Rocs, Ronan ed Erwan Bouroullec
I fratelli Ronan ed Erwan Bouroullec hanno dato fondo al loro consueto spirito provocatorio e dissacratore quando hanno deciso di creare questi oggetti al computer, chiamandoli "Rocs". Questi sono elementi facenti parte di una categoria di oggetti di design, che si basa su una tecnologia d'avanguardia e nel contempo dal carattere quasi artigianale, poiché il loro complesso processo di produzione non ne consente (almeno per ora) la realizzazione in serie. I loro corpi cavi che poggiano su un piano in legno e sono fatti di segmenti di cartone rivestiti di corda per la rilegatura dei libri, i cui bordi - rivolti verso l'esterno - danno a "Rocs" una struttura superficiale caratteristica. Nessuno di questi segmenti è uguale all'altro, ognuno ha dimensioni diverse, calcolate ad una ad una dal computer, che guida anche le operazioni di taglio del cartone. Il montaggio dei singoli elementi, realizzati secondo un determinato programma, è realizzato a mano.

Lo Glo, Juergen Mayer
"Lo Glo" si presenta come una pila di dischi che scintillano nell'oscurità, forme elastiche che cedono e si deformano, mentre le usiamo.
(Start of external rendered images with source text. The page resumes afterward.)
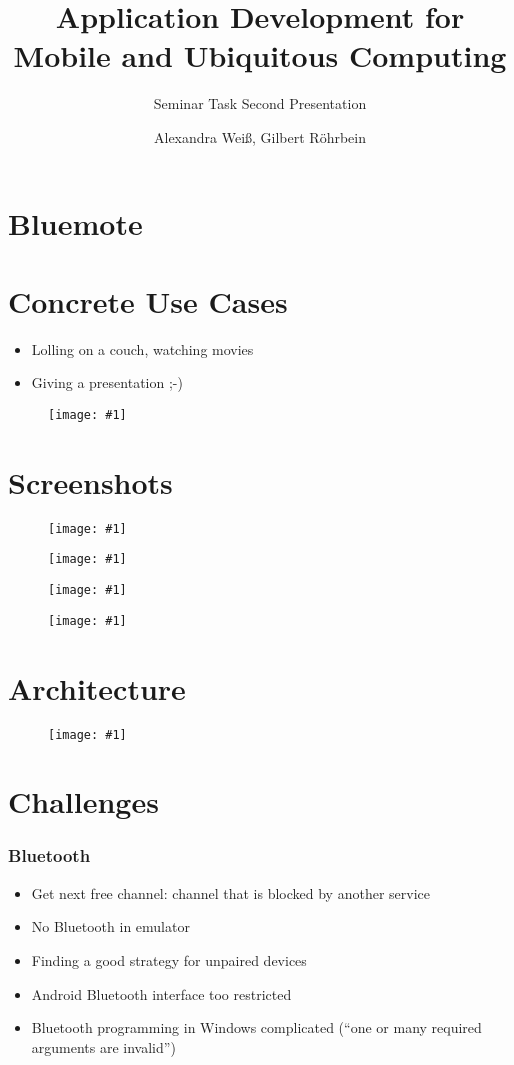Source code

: \documentclass[ddc nogerman]{tudbeamer}
\newcommand{\imageframe}[1]{
    \begin{frame}
        \begin{figure}
            \centering
            \texttt{[image: \#1]}
        \end{figure}
    \end{frame}
}
\begin{document}

\title{Application Development for Mobile and Ubiquitous Computing}
\subtitle{Seminar Task Second Presentation}
\author{Alexandra Weiß, Gilbert Röhrbein}

\maketitle

\section{Bluemote}
\begin{frame}
\end{frame}

\section{Concrete Use Cases}
\begin{frame}
    \begin{itemize}
        \item Lolling on a couch, watching movies
        \item Giving a presentation ;-)
    \end{itemize}
\end{frame}

\imageframe{img/use-case-vlc.jpg}

\section{Screenshots}
\imageframe{img/choosedevice.png}
\imageframe{img/choosefunction.png}
\imageframe{img/presentation.png}
\imageframe{img/vlc.png}

\section{Architecture}
\imageframe{img/components.pdf}

\section{Challenges}
\begin{frame}
	\frametitle{Bluetooth}
    \begin{itemize}
    	\item Get next free channel: channel that is blocked by another service
        \item No Bluetooth in emulator
        \item Finding a good strategy for unpaired devices
        \item Android Bluetooth interface too restricted
		\item Bluetooth programming in Windows complicated (``one or many required arguments are invalid'')
    \end{itemize}
\end{frame}
\end{document}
Potremmo parlare delle superfici interattive o performative di J. Mayer H. e come queste attivino l'esperienza, inclusa la più recente e mai prima d'ora tentata forma di sperimentazione nel campo dell'arredamento. Con "Lo Glo", Mayer attribuisce agli oggetti una vita interiore più autonoma. Si tratta di opere che si librano nel regno della quasi-soggettività e che ammiccano verso di noi con una certa riluttanza. Quella di Jürgen è una pseudoscienza, priva della pesantezza delle rivendicazioni neo-organiciste.